Solar could provide 40% of US power by 2035, but only if installations quadruple this decade

US President Joe Biden visiting a solar farm on the campaign trail in 2020. Image: Joe Biden for President.

Solar PV could provide up to 40% of the US’ total power demand by 2035, but only if annual installations quadruple by the middle of the decade.

The US Department of Energy (DOE) has made the conclusion within a new study, published today, which details how solar PV could become the nation’s largest source of electricity by 2035, with the solar sector employing as many as 1.5 million people.

The Solar Futures Study, prepared for the DOE by its National Renewable Energy Laboratory (NREL), calls for a significant, yet equitable upscaling of solar PV and other renewable power installations in the US over the course of the coming decade.

It states that solar’s contribution to national power demand could rise from today’s 3% to 40% by 2035, with total solar generation capacity skyrocketing to as much as 3TW by 2050 due to further electrification of transport, heating and other heavy industries.

However to achieve that target annual installs must grow to an average of 30GW between now and 2025, before doubling to an average of 60GW per year between 2025 and 2030. Last year the US notched a new record for solar installations of 15GWac.

In total, solar PV would need to have a total installed capacity of nearly 1TW by 2035 to establish a renewables-dominant grid in the US.

The study is likely to draw into stark focus recent regulatory moves in the US which have threatened to disrupt the supply of solar PV modules into the country from Chinese manufacturers. A Withhold Release Order (WRO) on silicon products produced by leading polysilicon provider Hoshine Silicon Industry is now said to be being enforced in earnest, while last week the World Trade Organisation dismissed a challenge to import tariffs placed on solar cells and modules from China.

Meanwhile petitions filed with the Department of Commerce in July by a coalition of unnamed US-based solar manufacturers seeking to extend anti-dumping and countervailing duties to Southeast Asia-based subsidiaries of some of the solar industry’s largest module makers could disrupt supply further.

Developers and EPCs in the US have signalled to PV Tech their concern over industry supply chains as a result of policy decisions.
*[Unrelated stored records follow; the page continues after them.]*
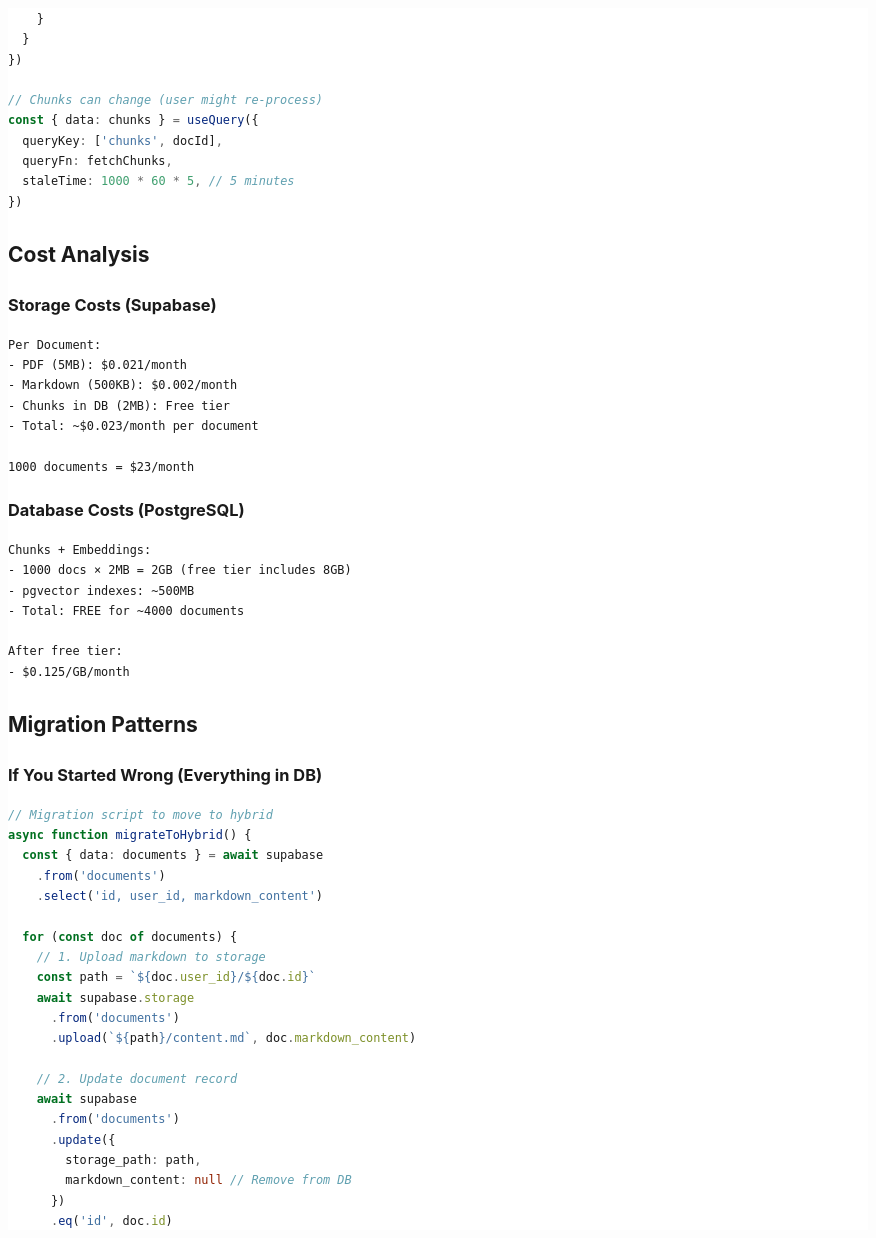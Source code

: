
 ```typescript
    }
  }
})

// Chunks can change (user might re-process)
const { data: chunks } = useQuery({
  queryKey: ['chunks', docId],
  queryFn: fetchChunks,
  staleTime: 1000 * 60 * 5, // 5 minutes
})
```

## Cost Analysis

### Storage Costs (Supabase)
```
Per Document:
- PDF (5MB): $0.021/month
- Markdown (500KB): $0.002/month
- Chunks in DB (2MB): Free tier
- Total: ~$0.023/month per document

1000 documents = $23/month
```

### Database Costs (PostgreSQL)
```
Chunks + Embeddings:
- 1000 docs × 2MB = 2GB (free tier includes 8GB)
- pgvector indexes: ~500MB
- Total: FREE for ~4000 documents

After free tier:
- $0.125/GB/month
```

## Migration Patterns

### If You Started Wrong (Everything in DB)

```typescript
// Migration script to move to hybrid
async function migrateToHybrid() {
  const { data: documents } = await supabase
    .from('documents')
    .select('id, user_id, markdown_content')
  
  for (const doc of documents) {
    // 1. Upload markdown to storage
    const path = `${doc.user_id}/${doc.id}`
    await supabase.storage
      .from('documents')
      .upload(`${path}/content.md`, doc.markdown_content)
    
    // 2. Update document record
    await supabase
      .from('documents')
      .update({ 
        storage_path: path,
        markdown_content: null // Remove from DB
      })
      .eq('id', doc.id)
```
But the study itself highlights the need for supportive decarbonisation policies, along with advanced technologies, to further reduce the cost of solar PV. Grid reinforcements will also be necessary to increase solar’s proliferation across the US, with the DOE’s study indicating that storage deployment will soar from 30GW today to nearly 400GW in 2035 and 1.7TW by 2050.

US Energy Secretary Jenniger Granholm said the study establishes solar as the US’ cheapest and fastest-growing source of clean energy, capable of powering all of the country’s homes by 2035.

“Achieving this bright future requires a massive and equitable deployment of renewable energy and strong decarbonization polices –  exactly what is laid out in the bipartisan Infrastructure Investment and Jobs Act and President Biden’s Build Back Better agenda,” she said.